UTAMARO AND THE SPECTACLE OF BEAUTY by Julie Nelson Davis. London: Reaktion Books, 2008, 269 pp., 114 illustrations, 66 color plates. £35 (cloth)

Kitagawa Utamaro (1753-1806) is widely known as one of the most creative and influential artists of the ukiyo-e, those "pictures of the floating world" that delineated, in particular, the good looks of the women of Edo. These have, in fact, been called among the most accomplished and eloquent expressions of feminine beauty in Japanese art.

Along with this judgment is the assumption that Utamaro was there, picturing what he saw. His first foreign fan, Edmond de Goncourt, thought so. He believed that the artist spent his life amid the women he drew, that these were actually portraits of real people

But, as Julie Davis demonstrates in this closely reasoned study of the artist and his society, "they are a fictionalized view of an imagined world of pleasure, complicit in all that it entailed." There is enough evidence to establish that there really was an Utamaro, but the persona that has accrued about the name ought be more closely examined.

This is what Davis does.
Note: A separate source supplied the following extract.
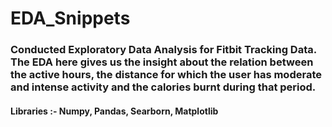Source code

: # EDA_Snippets

### Conducted Exploratory Data Analysis for Fitbit Tracking Data. The EDA here gives us the insight about the relation between the active hours, the distance for which the user has moderate and intense activity and the calories burnt during that period.

#### Libraries :- Numpy, Pandas, Searborn, Matplotlib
She reminds us that print-making was a collective process. Utamaro would submit a drawing to his publisher, the producer of the project. This, if approved, would be handed to the staff of block carvers and printers who would produce a work based upon this original drawing. Along the way the product could be manipulated in order to increase its salability.

Another contemporary artist, Katsushika Hokusai, wrote a famous letter to his publisher asking that the engraver remain closer to the original design and not indulge in features (nose, eyes) popularly considered more desirable. Utamaro, so far as is known, did not complain, if he had anything to complain about, and his persona eventually became as much a part of the package as the prints themselves.

He, in fact, says Davis, became a brand name. "The manufacture of Utamaro — as well as his subjects and the entire ukiyo-e project — also had political ramifications, for as he was being defined as the ultimate insider, he also became a manifested presence for so many who would remain outsiders in the political order of the day."

This occurred because there was a need for it. The publisher was interested in sales and held a number of ideological assumptions as well. By creating an Utamaro logo he could control it. Take, for example, the highly profitable charms of the Yoshiwara, Edo's licensed quarter.

"The superstructure of the quarter — the real-life economics of indentured servitude and commercialized sexuality — was made opaque by the fantasy spun around it . . ." writes Davis.

"Yoshiwara's illusions," she continues, "may have sustained the dream of release and separation from ordinary life, but from the beginning it was also directed to divert and exhaust money, time and energy, abating sexual as well as social tensions. It thus served those in power by distracting and disarming potential for political unrest. Yoshiwara participated in the choreography of social control so effectively executed under the shogunate."

Utamaro himself experienced just how draconian this could be in that police state known as Tokugawa Japan, when he was manacled for well over a month on the charge of showing the long dead Toyotomi Hideyoshi enjoying the same kind of female companionship that all of Edo had learned, from Utamaro as well as others, to envy.

Though there were doubtless further political reasons for such a sentence, the aim was perhaps directed more toward the persona than toward the person. Utamaro, no less than Chanel and Gucci in our own time, meant money-making and taste-forming to the dimensions of the product.

By offering this new approach to the constructions of identity, to the roles of gender, sexuality and celebrity in the Edo Period, Davis here makes a significant contribution to the field in showing us the constructed nature of "the spectacle of beauty."

In addition, her own publishers have done her proud. Reaktion Books are always beautifully designed and this one, with its full-color illustrations from all the Utamaro series, its art paper and its elegant binding is one of the best.